DIRECTIONS:
Look for "superficie" in the material below and show each line that contains it.

ENTRIES SHOWN:
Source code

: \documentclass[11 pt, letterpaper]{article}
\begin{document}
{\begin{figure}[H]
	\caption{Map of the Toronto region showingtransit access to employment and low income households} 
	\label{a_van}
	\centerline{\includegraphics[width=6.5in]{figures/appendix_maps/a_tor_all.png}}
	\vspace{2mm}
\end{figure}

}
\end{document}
---
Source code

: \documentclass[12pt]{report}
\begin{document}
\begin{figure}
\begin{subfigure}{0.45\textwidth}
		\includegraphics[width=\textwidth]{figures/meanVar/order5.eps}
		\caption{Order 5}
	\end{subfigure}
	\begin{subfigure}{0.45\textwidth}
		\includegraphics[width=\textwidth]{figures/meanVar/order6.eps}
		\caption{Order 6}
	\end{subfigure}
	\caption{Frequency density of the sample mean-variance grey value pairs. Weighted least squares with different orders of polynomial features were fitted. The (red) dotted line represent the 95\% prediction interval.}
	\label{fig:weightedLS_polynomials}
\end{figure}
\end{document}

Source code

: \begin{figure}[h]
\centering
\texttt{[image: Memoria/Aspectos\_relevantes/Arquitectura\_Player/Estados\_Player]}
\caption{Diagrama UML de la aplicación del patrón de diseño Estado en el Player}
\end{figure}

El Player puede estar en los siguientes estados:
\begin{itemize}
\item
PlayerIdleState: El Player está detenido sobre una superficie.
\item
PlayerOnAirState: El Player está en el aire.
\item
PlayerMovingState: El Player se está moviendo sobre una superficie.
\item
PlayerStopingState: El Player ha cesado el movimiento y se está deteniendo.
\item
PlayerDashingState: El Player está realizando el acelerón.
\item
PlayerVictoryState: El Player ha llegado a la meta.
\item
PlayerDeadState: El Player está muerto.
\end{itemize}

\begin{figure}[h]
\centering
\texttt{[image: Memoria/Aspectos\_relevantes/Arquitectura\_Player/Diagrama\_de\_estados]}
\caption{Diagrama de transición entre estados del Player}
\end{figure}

EXERCISE OUTPUT:
PlayerIdleState: El Player está detenido sobre una superficie.
PlayerMovingState: El Player se está moviendo sobre una superficie.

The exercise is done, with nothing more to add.